If the bytecode interpreter is inside a Scheme interpreter, then
the latter presumably already has eval
. We can use that.
We would need gateways between the different interpreters, so
different kinds of functions can call each other. To do that,
the calling convention for Java methods should be based on the
already existing Scheme calling convention. Even if we do
a Scheme-in-Java system from scratch, it is not very difficult
to write a simple interpreter for eval
.
Alternatively, we can use bytecode for interpreted code too:
Code that needs to be evaluated is compiled to bytecodes,
and then immediately loaded and executed. Java provides a
methods to load a class from a bytearray in memory, so it is
not necessary to write out a temporary file.

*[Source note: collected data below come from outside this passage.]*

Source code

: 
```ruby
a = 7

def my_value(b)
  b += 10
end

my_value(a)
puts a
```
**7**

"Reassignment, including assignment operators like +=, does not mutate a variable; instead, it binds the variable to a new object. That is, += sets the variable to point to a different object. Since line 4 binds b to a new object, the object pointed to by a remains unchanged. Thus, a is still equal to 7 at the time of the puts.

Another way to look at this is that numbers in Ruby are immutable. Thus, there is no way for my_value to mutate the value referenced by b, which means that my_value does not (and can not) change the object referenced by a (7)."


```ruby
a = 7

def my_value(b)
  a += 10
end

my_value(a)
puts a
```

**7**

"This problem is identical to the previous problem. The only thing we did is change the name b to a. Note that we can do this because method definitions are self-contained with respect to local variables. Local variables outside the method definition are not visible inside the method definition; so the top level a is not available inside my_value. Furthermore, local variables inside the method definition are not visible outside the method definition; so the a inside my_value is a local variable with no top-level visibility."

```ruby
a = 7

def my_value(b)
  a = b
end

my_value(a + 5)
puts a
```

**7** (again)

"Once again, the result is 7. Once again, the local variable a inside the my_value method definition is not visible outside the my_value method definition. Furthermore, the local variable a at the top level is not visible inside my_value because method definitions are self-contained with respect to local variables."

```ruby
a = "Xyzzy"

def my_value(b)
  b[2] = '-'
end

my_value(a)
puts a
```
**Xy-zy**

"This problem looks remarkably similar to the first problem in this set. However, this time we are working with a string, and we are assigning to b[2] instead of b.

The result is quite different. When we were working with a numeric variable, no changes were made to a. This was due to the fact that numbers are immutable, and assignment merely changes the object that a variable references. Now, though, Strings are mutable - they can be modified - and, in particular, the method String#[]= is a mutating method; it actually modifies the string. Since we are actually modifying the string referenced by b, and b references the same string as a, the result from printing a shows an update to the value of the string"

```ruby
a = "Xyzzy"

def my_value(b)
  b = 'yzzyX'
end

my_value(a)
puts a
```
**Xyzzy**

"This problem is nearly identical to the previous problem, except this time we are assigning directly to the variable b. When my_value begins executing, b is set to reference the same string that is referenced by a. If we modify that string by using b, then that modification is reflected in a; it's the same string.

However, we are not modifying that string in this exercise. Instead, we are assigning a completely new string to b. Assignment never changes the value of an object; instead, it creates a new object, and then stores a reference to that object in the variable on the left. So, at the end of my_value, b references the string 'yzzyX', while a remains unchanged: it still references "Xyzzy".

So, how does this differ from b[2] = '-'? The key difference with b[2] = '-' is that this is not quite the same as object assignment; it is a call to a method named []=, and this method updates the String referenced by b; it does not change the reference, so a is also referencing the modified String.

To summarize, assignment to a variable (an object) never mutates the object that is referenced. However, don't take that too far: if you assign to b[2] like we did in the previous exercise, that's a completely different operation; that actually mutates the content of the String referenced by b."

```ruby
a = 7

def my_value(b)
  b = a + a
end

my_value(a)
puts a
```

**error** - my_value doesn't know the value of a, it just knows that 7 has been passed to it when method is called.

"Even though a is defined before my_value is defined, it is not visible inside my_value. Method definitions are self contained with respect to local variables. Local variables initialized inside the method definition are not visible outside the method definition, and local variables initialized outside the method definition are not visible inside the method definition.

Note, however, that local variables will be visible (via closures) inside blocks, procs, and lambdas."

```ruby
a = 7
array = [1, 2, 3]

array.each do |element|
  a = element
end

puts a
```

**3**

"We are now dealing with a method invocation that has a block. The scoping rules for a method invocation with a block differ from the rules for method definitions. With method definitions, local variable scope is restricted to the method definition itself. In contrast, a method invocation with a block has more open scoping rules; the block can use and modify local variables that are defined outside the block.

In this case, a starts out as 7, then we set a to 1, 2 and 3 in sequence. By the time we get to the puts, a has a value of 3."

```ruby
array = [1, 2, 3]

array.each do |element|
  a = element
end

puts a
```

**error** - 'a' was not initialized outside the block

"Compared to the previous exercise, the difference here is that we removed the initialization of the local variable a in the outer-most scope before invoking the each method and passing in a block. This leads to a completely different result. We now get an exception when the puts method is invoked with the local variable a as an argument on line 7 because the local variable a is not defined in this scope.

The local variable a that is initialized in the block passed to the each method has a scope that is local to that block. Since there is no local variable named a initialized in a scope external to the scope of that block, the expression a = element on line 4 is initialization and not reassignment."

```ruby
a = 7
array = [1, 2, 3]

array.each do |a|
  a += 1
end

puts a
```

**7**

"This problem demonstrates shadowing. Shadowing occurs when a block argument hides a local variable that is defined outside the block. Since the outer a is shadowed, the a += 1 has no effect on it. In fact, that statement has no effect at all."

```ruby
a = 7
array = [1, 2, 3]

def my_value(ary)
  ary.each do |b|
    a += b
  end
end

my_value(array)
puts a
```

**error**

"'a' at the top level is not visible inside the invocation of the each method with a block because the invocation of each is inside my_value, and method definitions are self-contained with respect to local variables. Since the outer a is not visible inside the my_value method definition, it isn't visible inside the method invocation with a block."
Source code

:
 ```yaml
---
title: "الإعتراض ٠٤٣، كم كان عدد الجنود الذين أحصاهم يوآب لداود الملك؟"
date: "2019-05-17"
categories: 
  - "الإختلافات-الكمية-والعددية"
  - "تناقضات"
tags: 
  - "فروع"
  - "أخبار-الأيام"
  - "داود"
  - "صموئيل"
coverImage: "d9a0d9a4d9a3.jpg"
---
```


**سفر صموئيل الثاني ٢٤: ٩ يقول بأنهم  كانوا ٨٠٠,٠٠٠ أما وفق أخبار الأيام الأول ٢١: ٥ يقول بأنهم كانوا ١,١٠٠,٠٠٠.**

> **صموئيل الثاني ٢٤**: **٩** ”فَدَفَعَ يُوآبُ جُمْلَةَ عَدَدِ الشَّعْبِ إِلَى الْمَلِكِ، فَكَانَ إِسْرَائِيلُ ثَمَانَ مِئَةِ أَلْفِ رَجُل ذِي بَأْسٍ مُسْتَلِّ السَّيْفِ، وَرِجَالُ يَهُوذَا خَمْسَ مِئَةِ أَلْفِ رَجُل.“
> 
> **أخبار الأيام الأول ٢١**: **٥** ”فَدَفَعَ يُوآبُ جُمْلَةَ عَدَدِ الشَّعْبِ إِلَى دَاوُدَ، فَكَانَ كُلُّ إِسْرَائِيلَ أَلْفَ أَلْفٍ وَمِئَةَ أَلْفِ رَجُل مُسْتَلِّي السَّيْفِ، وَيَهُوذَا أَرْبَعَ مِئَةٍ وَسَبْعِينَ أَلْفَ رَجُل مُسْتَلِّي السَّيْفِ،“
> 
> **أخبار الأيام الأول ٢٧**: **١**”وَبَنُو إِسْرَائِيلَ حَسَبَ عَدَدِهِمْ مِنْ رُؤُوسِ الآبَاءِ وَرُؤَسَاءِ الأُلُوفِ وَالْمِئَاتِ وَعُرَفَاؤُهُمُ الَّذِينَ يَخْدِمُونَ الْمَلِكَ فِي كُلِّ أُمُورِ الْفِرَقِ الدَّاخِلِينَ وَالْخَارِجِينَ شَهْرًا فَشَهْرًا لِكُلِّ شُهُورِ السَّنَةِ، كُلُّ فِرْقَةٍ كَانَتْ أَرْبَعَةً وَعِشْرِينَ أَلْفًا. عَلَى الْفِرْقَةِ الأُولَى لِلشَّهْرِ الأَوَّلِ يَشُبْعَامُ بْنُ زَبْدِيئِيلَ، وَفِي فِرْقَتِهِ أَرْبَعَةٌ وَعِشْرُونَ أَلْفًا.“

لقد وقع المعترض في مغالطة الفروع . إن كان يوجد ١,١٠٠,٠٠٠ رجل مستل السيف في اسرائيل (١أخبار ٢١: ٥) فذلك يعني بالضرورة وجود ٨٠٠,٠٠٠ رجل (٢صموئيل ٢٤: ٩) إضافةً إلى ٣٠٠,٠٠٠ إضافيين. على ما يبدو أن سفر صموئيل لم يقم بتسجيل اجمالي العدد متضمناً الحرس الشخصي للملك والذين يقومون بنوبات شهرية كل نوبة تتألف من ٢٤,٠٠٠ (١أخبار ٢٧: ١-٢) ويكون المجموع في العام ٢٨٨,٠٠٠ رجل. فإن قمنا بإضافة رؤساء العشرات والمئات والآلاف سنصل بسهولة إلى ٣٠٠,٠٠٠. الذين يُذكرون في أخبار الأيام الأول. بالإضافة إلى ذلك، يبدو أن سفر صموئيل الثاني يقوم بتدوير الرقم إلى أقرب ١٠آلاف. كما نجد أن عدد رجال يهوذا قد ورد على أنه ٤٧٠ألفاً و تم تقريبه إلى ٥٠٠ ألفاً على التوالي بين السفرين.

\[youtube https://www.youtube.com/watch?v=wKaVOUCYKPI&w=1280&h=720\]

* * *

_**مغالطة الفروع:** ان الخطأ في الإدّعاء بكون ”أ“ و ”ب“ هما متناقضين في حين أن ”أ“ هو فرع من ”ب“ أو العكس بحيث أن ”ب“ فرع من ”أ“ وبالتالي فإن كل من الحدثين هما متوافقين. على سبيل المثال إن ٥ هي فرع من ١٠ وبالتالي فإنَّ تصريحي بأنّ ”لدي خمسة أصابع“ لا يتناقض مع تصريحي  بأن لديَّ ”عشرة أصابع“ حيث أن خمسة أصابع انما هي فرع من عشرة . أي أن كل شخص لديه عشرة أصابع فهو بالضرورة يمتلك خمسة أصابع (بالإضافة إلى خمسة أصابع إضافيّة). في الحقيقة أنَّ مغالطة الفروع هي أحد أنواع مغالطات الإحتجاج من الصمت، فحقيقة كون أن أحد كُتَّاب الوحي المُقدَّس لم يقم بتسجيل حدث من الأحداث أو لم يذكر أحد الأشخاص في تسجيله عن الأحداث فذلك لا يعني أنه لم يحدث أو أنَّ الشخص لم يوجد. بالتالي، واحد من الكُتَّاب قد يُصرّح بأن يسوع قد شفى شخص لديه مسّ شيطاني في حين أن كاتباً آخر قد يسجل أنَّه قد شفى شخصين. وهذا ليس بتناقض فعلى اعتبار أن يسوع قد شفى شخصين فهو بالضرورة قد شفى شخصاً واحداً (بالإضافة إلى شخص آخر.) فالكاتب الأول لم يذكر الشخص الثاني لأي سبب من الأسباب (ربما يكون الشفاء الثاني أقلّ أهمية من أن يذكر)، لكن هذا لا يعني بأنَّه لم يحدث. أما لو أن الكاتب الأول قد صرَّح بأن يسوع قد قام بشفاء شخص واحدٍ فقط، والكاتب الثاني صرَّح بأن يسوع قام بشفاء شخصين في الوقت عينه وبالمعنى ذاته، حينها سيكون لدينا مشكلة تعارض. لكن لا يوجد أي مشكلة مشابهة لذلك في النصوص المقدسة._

One problem is that
Sun's current Java release does not garbage collect classes,
so code that results from eval
is never freed.
This should seldom be a problem,
except possibly in a long-running interactive session,
since well-written Scheme code seldom uses eval
.
The problem can be reduced if we only byte-compile function
definitions, but immediately evaluate other top-level expressions.
And of course one can use a Java interpreter that does
garbage collect classes.
The bytecode-based
RScheme
system implements eval
by compiling and immediately executing
bytecodes. It has support for multiple bytecode interpreters, and has
immediate ("raw" or "unboxed") numbers, so it would probably be a strong
candidate for a combined Scheme/Java system.
Finally, it does not take much code to write a simple Scheme interpreter, This can be byte compiled, and linked in with the rest of the system. This makes most sense in a Scheme system that emphasises large applications, and uses a compiler that does global optimization, such as Stalin.